Someone who “feels” it is their “duty” to do something is someone who already does not want to do it, so by definition the second has motivation and the first does not. But these are imaginary people and this is fictional evidence. A real answer to the rhetorical question might be found by surveying mathematics students, comparing those who stay the course and those who drop out. I do not know what such a survey would find.
BTW, Googling “doubt quotes” turns up a lot of stuff encouraging people to doubt (as well as the quote above). “It aint what you don’t know that kills you. It’s what you know that aint so.” “By doubting we come at truth.” “Doubt is not a pleasant condition, but certainty is absurd.” And so on.
“Beware lest you become attached to beliefs you may not want.”
“Surrender to the truth as quickly as you can.”
Not necessarily. If there is no known way to correct for a bias, it makes sense to do the sort of gross correction I described. For example, if I know that I and my coworker underestimate how long my projects take but I’m not aware of any technique I can use to improve my estimates, I could start by asking my co-worker to do all the estimates and then multiply that estimate by two when telling my boss.

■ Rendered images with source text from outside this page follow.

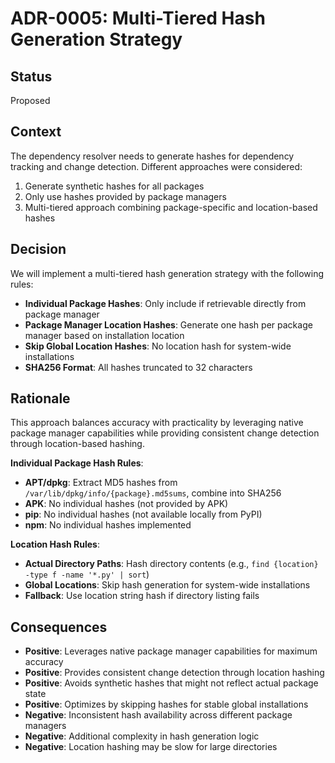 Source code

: # ADR-0005: Multi-Tiered Hash Generation Strategy

## Status

Proposed

## Context

The dependency resolver needs to generate hashes for dependency tracking and change detection. Different approaches were considered:

1. Generate synthetic hashes for all packages
2. Only use hashes provided by package managers
3. Multi-tiered approach combining package-specific and location-based hashes

## Decision

We will implement a multi-tiered hash generation strategy with the following rules:

- **Individual Package Hashes**: Only include if retrievable directly from package manager
- **Package Manager Location Hashes**: Generate one hash per package manager based on installation location
- **Skip Global Location Hashes**: No location hash for system-wide installations
- **SHA256 Format**: All hashes truncated to 32 characters

## Rationale

This approach balances accuracy with practicality by leveraging native package manager capabilities while providing consistent change detection through location-based hashing.

**Individual Package Hash Rules**:

- **APT/dpkg**: Extract MD5 hashes from `/var/lib/dpkg/info/{package}.md5sums`, combine into SHA256
- **APK**: No individual hashes (not provided by APK)
- **pip**: No individual hashes (not available locally from PyPI)
- **npm**: No individual hashes implemented

**Location Hash Rules**:

- **Actual Directory Paths**: Hash directory contents (e.g., `find {location} -type f -name '*.py' | sort`)
- **Global Locations**: Skip hash generation for system-wide installations
- **Fallback**: Use location string hash if directory listing fails

## Consequences

- **Positive**: Leverages native package manager capabilities for maximum accuracy
- **Positive**: Provides consistent change detection through location hashing
- **Positive**: Avoids synthetic hashes that might not reflect actual package state
- **Positive**: Optimizes by skipping hashes for stable global installations
- **Negative**: Inconsistent hash availability across different package managers
- **Negative**: Additional complexity in hash generation logic
- **Negative**: Location hashing may be slow for large directories
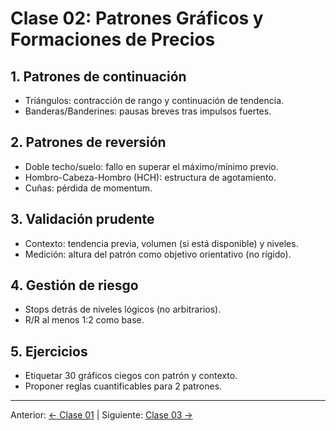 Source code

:# Clase 02: Patrones Gráficos y Formaciones de Precios

## 1. Patrones de continuación
- Triángulos: contracción de rango y continuación de tendencia.
- Banderas/Banderines: pausas breves tras impulsos fuertes.

## 2. Patrones de reversión
- Doble techo/suelo: fallo en superar el máximo/mínimo previo.
- Hombro-Cabeza-Hombro (HCH): estructura de agotamiento.
- Cuñas: pérdida de momentum.

## 3. Validación prudente
- Contexto: tendencia previa, volumen (si está disponible) y niveles.
- Medición: altura del patrón como objetivo orientativo (no rígido).

## 4. Gestión de riesgo
- Stops detrás de niveles lógicos (no arbitrarios).
- R/R al menos 1:2 como base.

## 5. Ejercicios
- Etiquetar 30 gráficos ciegos con patrón y contexto.
- Proponer reglas cuantificables para 2 patrones.

---
Anterior: [← Clase 01](Clase_01_Fundamentos_del_Analisis_Tecnico.md) | Siguiente: [Clase 03 →](Clase_03_Indicadores_Tecnicos_Clave.md)
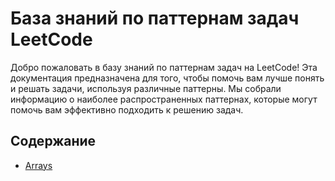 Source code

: # База знаний по паттернам задач LeetCode

Добро пожаловать в базу знаний по паттернам задач на LeetCode! Эта документация предназначена для того, чтобы помочь вам лучше понять и решать задачи, используя различные паттерны. Мы собрали информацию о наиболее распространенных паттернах, которые могут помочь вам эффективно подходить к решению задач.

## Содержание

- [Arrays](Arrays.md)
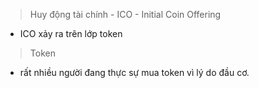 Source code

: > Huy động tài chính - ICO - Initial Coin Offering
- ICO xảy ra trên lớp token

> Token
- rất nhiều người đang thực sự mua token vì lý do đầu cơ.
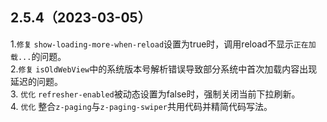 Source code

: ## 2.5.4（2023-03-05）
1.`修复` `show-loading-more-when-reload`设置为true时，调用reload不显示`正在加载...`的问题。  
2.`修复`  `isOldWebView`中的系统版本号解析错误导致部分系统中首次加载内容出现延迟的问题。  
3. `优化` `refresher-enabled`被动态设置为false时，强制关闭当前下拉刷新。  
4. `优化` 整合`z-paging`与`z-paging-swiper`共用代码并精简代码写法。  
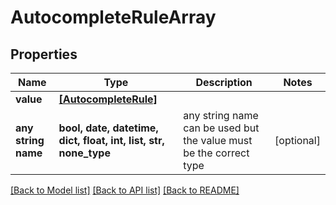 # AutocompleteRuleArray


## Properties
Name | Type | Description | Notes
------------ | ------------- | ------------- | -------------
**value** | [**[AutocompleteRule]**](AutocompleteRule.md) |  | 
**any string name** | **bool, date, datetime, dict, float, int, list, str, none_type** | any string name can be used but the value must be the correct type | [optional]

[[Back to Model list]](../README.md#documentation-for-models) [[Back to API list]](../README.md#documentation-for-api-endpoints) [[Back to README]](../README.md)


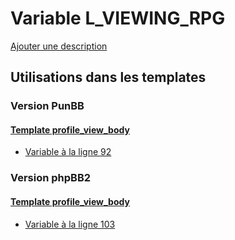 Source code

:# Variable L_VIEWING_RPG
[Ajouter une description](https://fa-tvars.appspot.com/var/L_VIEWING_RPG)

## Utilisations dans les templates

### Version PunBB

#### [Template profile_view_body](punbb/profile_view_body.md)
* [Variable &agrave; la ligne 92](../punbb/profile_view_body.tpl#L92)

### Version phpBB2

#### [Template profile_view_body](subsilver/profile_view_body.md)
* [Variable &agrave; la ligne 103](../subsilver/profile_view_body.tpl#L103) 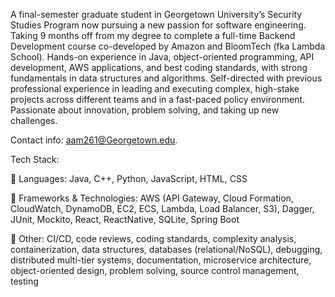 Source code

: A final-semester graduate student in Georgetown University’s Security Studies Program now pursuing a new passion for software engineering. Taking 9 months off from my degree to complete a full-time Backend Development course co-developed by Amazon and BloomTech (fka Lambda School). Hands-on experience in Java, object-oriented programming, API development, AWS applications, and best coding standards, with strong fundamentals in data structures and algorithms. Self-directed with previous professional experience in leading and executing complex, high-stake projects across different teams and in a fast-paced policy environment. Passionate about innovation, problem solving, and taking up new challenges.

Contact info: aam261@Georgetown.edu.


Tech Stack:

📌 Languages: Java, C++, Python, JavaScript, HTML, CSS

📌 Frameworks & Technologies: AWS (API Gateway, Cloud Formation, CloudWatch, DynamoDB, EC2, ECS, Lambda, Load Balancer, S3), Dagger, JUnit, Mockito, React, ReactNative, SQLite, Spring Boot

📌 Other: CI/CD, code reviews, coding standards, complexity analysis, containerization, data structures, databases (relational/NoSQL), debugging, distributed multi-tier systems, documentation, microservice architecture, object-oriented design, problem solving, source control management, testing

Is there are known way of correcting for human overconfidence? If not, I think the sort of gross correction I describe makes sense from an epistemically rational point of view.
Do you deny that believing you had the answer to a mathematical problem and only lacked a proof would be a powerful motivator to think about mathematics? I was once in this situation, and it certainly motivated me.
The way I used “duty” has nothing to do with disliking a thing. To me, “duty” describes something that you feel you ought to do. It’s just an inconvenient fact about human psychology that telling yourself that something’s best makes it hard to do it. Being epistemically rational (figuring out what the best thing to do is, then compelling yourself to do it) often seems not to work for humans.
If there is no known way to correct for a bias, the thing to do is to find one. Swerving an arbitrary amount in the right direction will not do—reversed stupidity etc.
I once saw a poster in a chemist’s shop bluntly asserting, “We all eat too much salt.” What was I supposed to do about that? No matter how little salt I take in, or how far I reduce it, that poster would still be telling me the same thing. No, the thing to do, if I think it worth attending to, would be to find out my actual salt intake and what it should actually be. Then “surrender to the truth” and confidently do what the result of that enquiry tells me.
If someone finds it hard to do what they believe that they should and can, then their belief is mistaken, or at least incomplete. They have other reasons for not doing whatever it is, reasons that they are probably unaware of when they merely fret about what they ought to be doing. Compelling oneself is unnecessary when there is nothing to overcome. The root of indecision is conflict, not doubt; irrationality, not rationality.
Here’s a quote about rationality in action from a short story recently mentioned on LW, a classic of SF that everyone with an interest in rationality should read. I find that a more convincing picture than one of supine doubt.
Reversing stupidity is not the same thing as swerving an arbitrary amount in the right direction. And the amount is not arbitrary: like most of my belief changes, it is based on my intuition. This post by Robin Hanson springs to mind; see the last sentence before the edit.
Anyway, some positive thoughts I have about myself are obviously unwarranted. I’m currently in the habit of immediately doubting spontaneous positive thoughts (because of what I’ve read about overconfidence), but I’m beginning to suspect that my habit is self-destructive.
Well yes, of course, it’s easier to do something if you believe you can. That’s what I’m talking about—confidence (i.e. believing you can do something) is valuable. If there’s no chance of the thing going wrong, then you’re often best off being overconfident to attain this benefit. That’s pretty much my point right there.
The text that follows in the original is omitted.